Ganho pode ter muitos significados, todos relacionados à intensidade de decibéis. Creio que uma boa forma de entender ganho é entendê-lo como uma distância entre o sinal e o ruído. Se o sinal for muito mais alto que o ganho, dizemos que o sinal tem um ganho elevado. Se um preamplificador consegue aumentar bastante o sinal sem aumentar o ruído, dizemos que esse preamp tem um ganho bom.
Na verdade, essa é a principal função dos preamplificadores e amplificadores: aumentar o ganho.
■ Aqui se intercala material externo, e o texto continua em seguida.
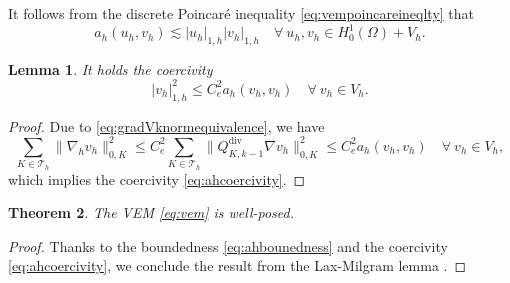 \documentclass[10pt]{amsart}
\newtheorem{theorem}{Theorem}[section]
\newtheorem{lemma}[theorem]{Lemma}
\renewcommand{\div}{\operatorname{div}}
\numberwithin{equation}{section}
\begin{document}
It follows from the discrete Poincar\'e inequality \eqref{eq:vempoincareineqlty} that 
\begin{equation}\label{eq:ahbounedness}
a_h(u_h, v_h)\lesssim |u_h|_{1,h}|v_h|_{1,h}\quad\forall~u_h,v_h\in H_0^1(\Omega)+V_h.
\end{equation}  
\begin{lemma}
It holds the coercivity
\begin{equation}\label{eq:ahcoercivity}
|v_h|_{1,h}^2\leq C_e^2 a_h(v_h, v_h)\quad\forall~v_h\in V_h.
\end{equation}  
\end{lemma}
\begin{proof}
Due to \eqref{eq:gradVknormequivalence}, we have
\[
\sum_{K\in\mathcal T_h}\|\nabla_h v_h\|_{0,K}^2\leq C_e^2 \sum_{K\in\mathcal T_h}\|Q_{K,k-1}^{\div}\nabla v_h\|_{0,K}^2\leq C_e^2a_h(v_h, v_h)\quad\forall~v_h\in V_h,
\]
which implies the coercivity \eqref{eq:ahcoercivity}.
\end{proof}

\begin{theorem}
The VEM \eqref{eq:vem} is well-posed.
\end{theorem}
\begin{proof}
Thanks to the boundedness \eqref{eq:ahbounedness} and the coercivity \eqref{eq:ahcoercivity}, we conclude the result from the Lax-Milgram lemma \cite{LaxMilgram1954}.
\end{proof}
\end{document}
Mais do que aumentar a intensidade sonora, uma boa amplificação aumenta o sinal sem aumentar o ruído, o que aumenta a claridade e resolução do som.
Aumentar o ganho de um sinal aumenta tanto o Headroom quanto o Dynamic Range.
Por vezes, a palavra ganho pode significar pura e simplesmente intensidade sonora (Assim como nível ou volume). Não é errado usar a palavra ganho nesse sentido, mas creio que seja um pouco confuso.
Em geral, manuais de alguns equipamentos podem vir com a especificação das zonas do Dynamic Range, como podemos ver no manual do microfone Rode Ntg-2:
Propriedades de um Rode NTG-2, retiradas do manual presente em http://cdn1.rode.com/ntg-2_product_manual.pdf

No caso, o noise floor desse microfone é 18dB e o pico é 131dB. Se calcularmos (131-18), chegaremos a 113, que é exatamente o Dynamic Range desse microfone. A zona de Signal-to-noise é de 76dB. Somando esse valor aos 18dB SPL do noise floor, chegaremos a 94dB SPL, que é o nível de sinal ideal e a partir daí teremos o Headroom. Como 94dB é um nível relativamente alto (equivalente a um grito, por exemplo), podemos dizer que esse microfone não é muito bom para gravar diálogos, precisando de um bom preamplificador para tal propósito. O preamplificador aumentará o ganho, diminuindo a presença de ruído e aumentando o tamanho do Headroom.